## Exercise description:
Which of the lines in the listing that follows hold "License"? Pull each one out.
Data for the task section start
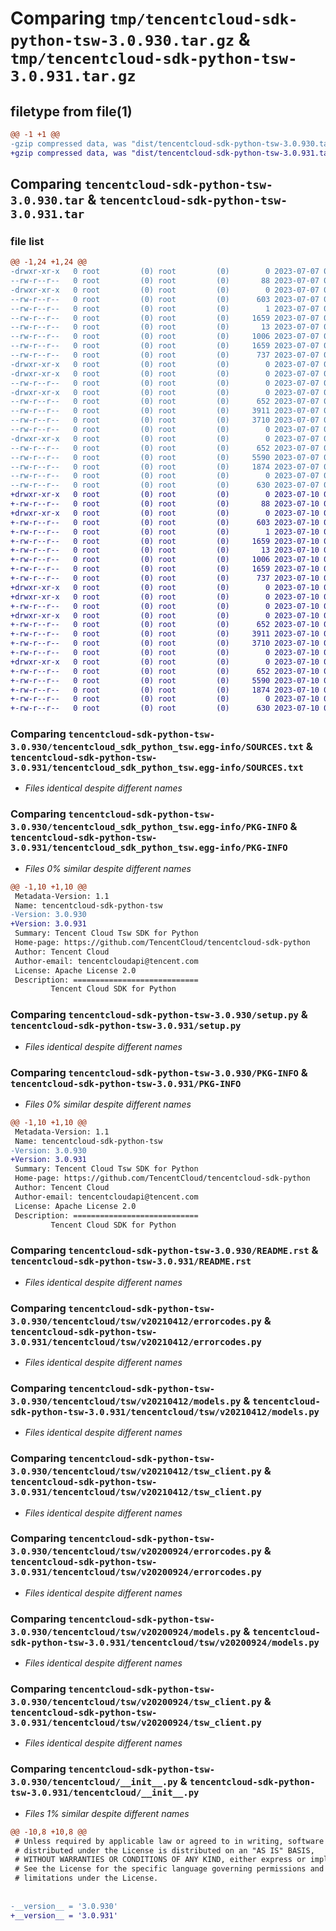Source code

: # Comparing `tmp/tencentcloud-sdk-python-tsw-3.0.930.tar.gz` & `tmp/tencentcloud-sdk-python-tsw-3.0.931.tar.gz`

## filetype from file(1)

```diff
@@ -1 +1 @@
-gzip compressed data, was "dist/tencentcloud-sdk-python-tsw-3.0.930.tar", last modified: Fri Jul  7 00:35:53 2023, max compression
+gzip compressed data, was "dist/tencentcloud-sdk-python-tsw-3.0.931.tar", last modified: Mon Jul 10 00:55:58 2023, max compression
```

## Comparing `tencentcloud-sdk-python-tsw-3.0.930.tar` & `tencentcloud-sdk-python-tsw-3.0.931.tar`

### file list

```diff
@@ -1,24 +1,24 @@
-drwxr-xr-x   0 root         (0) root         (0)        0 2023-07-07 00:35:53.000000 tencentcloud-sdk-python-tsw-3.0.930/
--rw-r--r--   0 root         (0) root         (0)       88 2023-07-07 00:35:53.000000 tencentcloud-sdk-python-tsw-3.0.930/setup.cfg
-drwxr-xr-x   0 root         (0) root         (0)        0 2023-07-07 00:35:53.000000 tencentcloud-sdk-python-tsw-3.0.930/tencentcloud_sdk_python_tsw.egg-info/
--rw-r--r--   0 root         (0) root         (0)      603 2023-07-07 00:35:53.000000 tencentcloud-sdk-python-tsw-3.0.930/tencentcloud_sdk_python_tsw.egg-info/SOURCES.txt
--rw-r--r--   0 root         (0) root         (0)        1 2023-07-07 00:35:53.000000 tencentcloud-sdk-python-tsw-3.0.930/tencentcloud_sdk_python_tsw.egg-info/dependency_links.txt
--rw-r--r--   0 root         (0) root         (0)     1659 2023-07-07 00:35:53.000000 tencentcloud-sdk-python-tsw-3.0.930/tencentcloud_sdk_python_tsw.egg-info/PKG-INFO
--rw-r--r--   0 root         (0) root         (0)       13 2023-07-07 00:35:53.000000 tencentcloud-sdk-python-tsw-3.0.930/tencentcloud_sdk_python_tsw.egg-info/top_level.txt
--rw-r--r--   0 root         (0) root         (0)     1006 2023-07-07 00:35:53.000000 tencentcloud-sdk-python-tsw-3.0.930/setup.py
--rw-r--r--   0 root         (0) root         (0)     1659 2023-07-07 00:35:53.000000 tencentcloud-sdk-python-tsw-3.0.930/PKG-INFO
--rw-r--r--   0 root         (0) root         (0)      737 2023-07-07 00:35:53.000000 tencentcloud-sdk-python-tsw-3.0.930/README.rst
-drwxr-xr-x   0 root         (0) root         (0)        0 2023-07-07 00:35:53.000000 tencentcloud-sdk-python-tsw-3.0.930/tencentcloud/
-drwxr-xr-x   0 root         (0) root         (0)        0 2023-07-07 00:35:53.000000 tencentcloud-sdk-python-tsw-3.0.930/tencentcloud/tsw/
--rw-r--r--   0 root         (0) root         (0)        0 2023-07-07 00:35:53.000000 tencentcloud-sdk-python-tsw-3.0.930/tencentcloud/tsw/__init__.py
-drwxr-xr-x   0 root         (0) root         (0)        0 2023-07-07 00:35:53.000000 tencentcloud-sdk-python-tsw-3.0.930/tencentcloud/tsw/v20210412/
--rw-r--r--   0 root         (0) root         (0)      652 2023-07-07 00:35:53.000000 tencentcloud-sdk-python-tsw-3.0.930/tencentcloud/tsw/v20210412/errorcodes.py
--rw-r--r--   0 root         (0) root         (0)     3911 2023-07-07 00:35:53.000000 tencentcloud-sdk-python-tsw-3.0.930/tencentcloud/tsw/v20210412/models.py
--rw-r--r--   0 root         (0) root         (0)     3710 2023-07-07 00:35:53.000000 tencentcloud-sdk-python-tsw-3.0.930/tencentcloud/tsw/v20210412/tsw_client.py
--rw-r--r--   0 root         (0) root         (0)        0 2023-07-07 00:35:53.000000 tencentcloud-sdk-python-tsw-3.0.930/tencentcloud/tsw/v20210412/__init__.py
-drwxr-xr-x   0 root         (0) root         (0)        0 2023-07-07 00:35:53.000000 tencentcloud-sdk-python-tsw-3.0.930/tencentcloud/tsw/v20200924/
--rw-r--r--   0 root         (0) root         (0)      652 2023-07-07 00:35:53.000000 tencentcloud-sdk-python-tsw-3.0.930/tencentcloud/tsw/v20200924/errorcodes.py
--rw-r--r--   0 root         (0) root         (0)     5590 2023-07-07 00:35:53.000000 tencentcloud-sdk-python-tsw-3.0.930/tencentcloud/tsw/v20200924/models.py
--rw-r--r--   0 root         (0) root         (0)     1874 2023-07-07 00:35:53.000000 tencentcloud-sdk-python-tsw-3.0.930/tencentcloud/tsw/v20200924/tsw_client.py
--rw-r--r--   0 root         (0) root         (0)        0 2023-07-07 00:35:53.000000 tencentcloud-sdk-python-tsw-3.0.930/tencentcloud/tsw/v20200924/__init__.py
--rw-r--r--   0 root         (0) root         (0)      630 2023-07-07 00:35:53.000000 tencentcloud-sdk-python-tsw-3.0.930/tencentcloud/__init__.py
+drwxr-xr-x   0 root         (0) root         (0)        0 2023-07-10 00:55:58.000000 tencentcloud-sdk-python-tsw-3.0.931/
+-rw-r--r--   0 root         (0) root         (0)       88 2023-07-10 00:55:58.000000 tencentcloud-sdk-python-tsw-3.0.931/setup.cfg
+drwxr-xr-x   0 root         (0) root         (0)        0 2023-07-10 00:55:58.000000 tencentcloud-sdk-python-tsw-3.0.931/tencentcloud_sdk_python_tsw.egg-info/
+-rw-r--r--   0 root         (0) root         (0)      603 2023-07-10 00:55:58.000000 tencentcloud-sdk-python-tsw-3.0.931/tencentcloud_sdk_python_tsw.egg-info/SOURCES.txt
+-rw-r--r--   0 root         (0) root         (0)        1 2023-07-10 00:55:58.000000 tencentcloud-sdk-python-tsw-3.0.931/tencentcloud_sdk_python_tsw.egg-info/dependency_links.txt
+-rw-r--r--   0 root         (0) root         (0)     1659 2023-07-10 00:55:58.000000 tencentcloud-sdk-python-tsw-3.0.931/tencentcloud_sdk_python_tsw.egg-info/PKG-INFO
+-rw-r--r--   0 root         (0) root         (0)       13 2023-07-10 00:55:58.000000 tencentcloud-sdk-python-tsw-3.0.931/tencentcloud_sdk_python_tsw.egg-info/top_level.txt
+-rw-r--r--   0 root         (0) root         (0)     1006 2023-07-10 00:55:58.000000 tencentcloud-sdk-python-tsw-3.0.931/setup.py
+-rw-r--r--   0 root         (0) root         (0)     1659 2023-07-10 00:55:58.000000 tencentcloud-sdk-python-tsw-3.0.931/PKG-INFO
+-rw-r--r--   0 root         (0) root         (0)      737 2023-07-10 00:55:58.000000 tencentcloud-sdk-python-tsw-3.0.931/README.rst
+drwxr-xr-x   0 root         (0) root         (0)        0 2023-07-10 00:55:58.000000 tencentcloud-sdk-python-tsw-3.0.931/tencentcloud/
+drwxr-xr-x   0 root         (0) root         (0)        0 2023-07-10 00:55:58.000000 tencentcloud-sdk-python-tsw-3.0.931/tencentcloud/tsw/
+-rw-r--r--   0 root         (0) root         (0)        0 2023-07-10 00:55:58.000000 tencentcloud-sdk-python-tsw-3.0.931/tencentcloud/tsw/__init__.py
+drwxr-xr-x   0 root         (0) root         (0)        0 2023-07-10 00:55:58.000000 tencentcloud-sdk-python-tsw-3.0.931/tencentcloud/tsw/v20210412/
+-rw-r--r--   0 root         (0) root         (0)      652 2023-07-10 00:55:58.000000 tencentcloud-sdk-python-tsw-3.0.931/tencentcloud/tsw/v20210412/errorcodes.py
+-rw-r--r--   0 root         (0) root         (0)     3911 2023-07-10 00:55:58.000000 tencentcloud-sdk-python-tsw-3.0.931/tencentcloud/tsw/v20210412/models.py
+-rw-r--r--   0 root         (0) root         (0)     3710 2023-07-10 00:55:58.000000 tencentcloud-sdk-python-tsw-3.0.931/tencentcloud/tsw/v20210412/tsw_client.py
+-rw-r--r--   0 root         (0) root         (0)        0 2023-07-10 00:55:58.000000 tencentcloud-sdk-python-tsw-3.0.931/tencentcloud/tsw/v20210412/__init__.py
+drwxr-xr-x   0 root         (0) root         (0)        0 2023-07-10 00:55:58.000000 tencentcloud-sdk-python-tsw-3.0.931/tencentcloud/tsw/v20200924/
+-rw-r--r--   0 root         (0) root         (0)      652 2023-07-10 00:55:58.000000 tencentcloud-sdk-python-tsw-3.0.931/tencentcloud/tsw/v20200924/errorcodes.py
+-rw-r--r--   0 root         (0) root         (0)     5590 2023-07-10 00:55:58.000000 tencentcloud-sdk-python-tsw-3.0.931/tencentcloud/tsw/v20200924/models.py
+-rw-r--r--   0 root         (0) root         (0)     1874 2023-07-10 00:55:58.000000 tencentcloud-sdk-python-tsw-3.0.931/tencentcloud/tsw/v20200924/tsw_client.py
+-rw-r--r--   0 root         (0) root         (0)        0 2023-07-10 00:55:58.000000 tencentcloud-sdk-python-tsw-3.0.931/tencentcloud/tsw/v20200924/__init__.py
+-rw-r--r--   0 root         (0) root         (0)      630 2023-07-10 00:55:58.000000 tencentcloud-sdk-python-tsw-3.0.931/tencentcloud/__init__.py
```

### Comparing `tencentcloud-sdk-python-tsw-3.0.930/tencentcloud_sdk_python_tsw.egg-info/SOURCES.txt` & `tencentcloud-sdk-python-tsw-3.0.931/tencentcloud_sdk_python_tsw.egg-info/SOURCES.txt`

 * *Files identical despite different names*

### Comparing `tencentcloud-sdk-python-tsw-3.0.930/tencentcloud_sdk_python_tsw.egg-info/PKG-INFO` & `tencentcloud-sdk-python-tsw-3.0.931/tencentcloud_sdk_python_tsw.egg-info/PKG-INFO`

 * *Files 0% similar despite different names*

```diff
@@ -1,10 +1,10 @@
 Metadata-Version: 1.1
 Name: tencentcloud-sdk-python-tsw
-Version: 3.0.930
+Version: 3.0.931
 Summary: Tencent Cloud Tsw SDK for Python
 Home-page: https://github.com/TencentCloud/tencentcloud-sdk-python
 Author: Tencent Cloud
 Author-email: tencentcloudapi@tencent.com
 License: Apache License 2.0
 Description: ============================
         Tencent Cloud SDK for Python
```

### Comparing `tencentcloud-sdk-python-tsw-3.0.930/setup.py` & `tencentcloud-sdk-python-tsw-3.0.931/setup.py`

 * *Files identical despite different names*

### Comparing `tencentcloud-sdk-python-tsw-3.0.930/PKG-INFO` & `tencentcloud-sdk-python-tsw-3.0.931/PKG-INFO`

 * *Files 0% similar despite different names*

```diff
@@ -1,10 +1,10 @@
 Metadata-Version: 1.1
 Name: tencentcloud-sdk-python-tsw
-Version: 3.0.930
+Version: 3.0.931
 Summary: Tencent Cloud Tsw SDK for Python
 Home-page: https://github.com/TencentCloud/tencentcloud-sdk-python
 Author: Tencent Cloud
 Author-email: tencentcloudapi@tencent.com
 License: Apache License 2.0
 Description: ============================
         Tencent Cloud SDK for Python
```

### Comparing `tencentcloud-sdk-python-tsw-3.0.930/README.rst` & `tencentcloud-sdk-python-tsw-3.0.931/README.rst`

 * *Files identical despite different names*

### Comparing `tencentcloud-sdk-python-tsw-3.0.930/tencentcloud/tsw/v20210412/errorcodes.py` & `tencentcloud-sdk-python-tsw-3.0.931/tencentcloud/tsw/v20210412/errorcodes.py`

 * *Files identical despite different names*

### Comparing `tencentcloud-sdk-python-tsw-3.0.930/tencentcloud/tsw/v20210412/models.py` & `tencentcloud-sdk-python-tsw-3.0.931/tencentcloud/tsw/v20210412/models.py`

 * *Files identical despite different names*

### Comparing `tencentcloud-sdk-python-tsw-3.0.930/tencentcloud/tsw/v20210412/tsw_client.py` & `tencentcloud-sdk-python-tsw-3.0.931/tencentcloud/tsw/v20210412/tsw_client.py`

 * *Files identical despite different names*

### Comparing `tencentcloud-sdk-python-tsw-3.0.930/tencentcloud/tsw/v20200924/errorcodes.py` & `tencentcloud-sdk-python-tsw-3.0.931/tencentcloud/tsw/v20200924/errorcodes.py`

 * *Files identical despite different names*

### Comparing `tencentcloud-sdk-python-tsw-3.0.930/tencentcloud/tsw/v20200924/models.py` & `tencentcloud-sdk-python-tsw-3.0.931/tencentcloud/tsw/v20200924/models.py`

 * *Files identical despite different names*

### Comparing `tencentcloud-sdk-python-tsw-3.0.930/tencentcloud/tsw/v20200924/tsw_client.py` & `tencentcloud-sdk-python-tsw-3.0.931/tencentcloud/tsw/v20200924/tsw_client.py`

 * *Files identical despite different names*

### Comparing `tencentcloud-sdk-python-tsw-3.0.930/tencentcloud/__init__.py` & `tencentcloud-sdk-python-tsw-3.0.931/tencentcloud/__init__.py`

 * *Files 1% similar despite different names*

```diff
@@ -10,8 +10,8 @@
 # Unless required by applicable law or agreed to in writing, software
 # distributed under the License is distributed on an "AS IS" BASIS,
 # WITHOUT WARRANTIES OR CONDITIONS OF ANY KIND, either express or implied.
 # See the License for the specific language governing permissions and
 # limitations under the License.
 
 
-__version__ = '3.0.930'
+__version__ = '3.0.931'
```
Data for the task section end
## Answer to the problem:
 License: Apache License 2.0
 License: Apache License 2.0
 # distributed under the License is distributed on an "AS IS" BASIS,
 # See the License for the specific language governing permissions and
 # limitations under the License.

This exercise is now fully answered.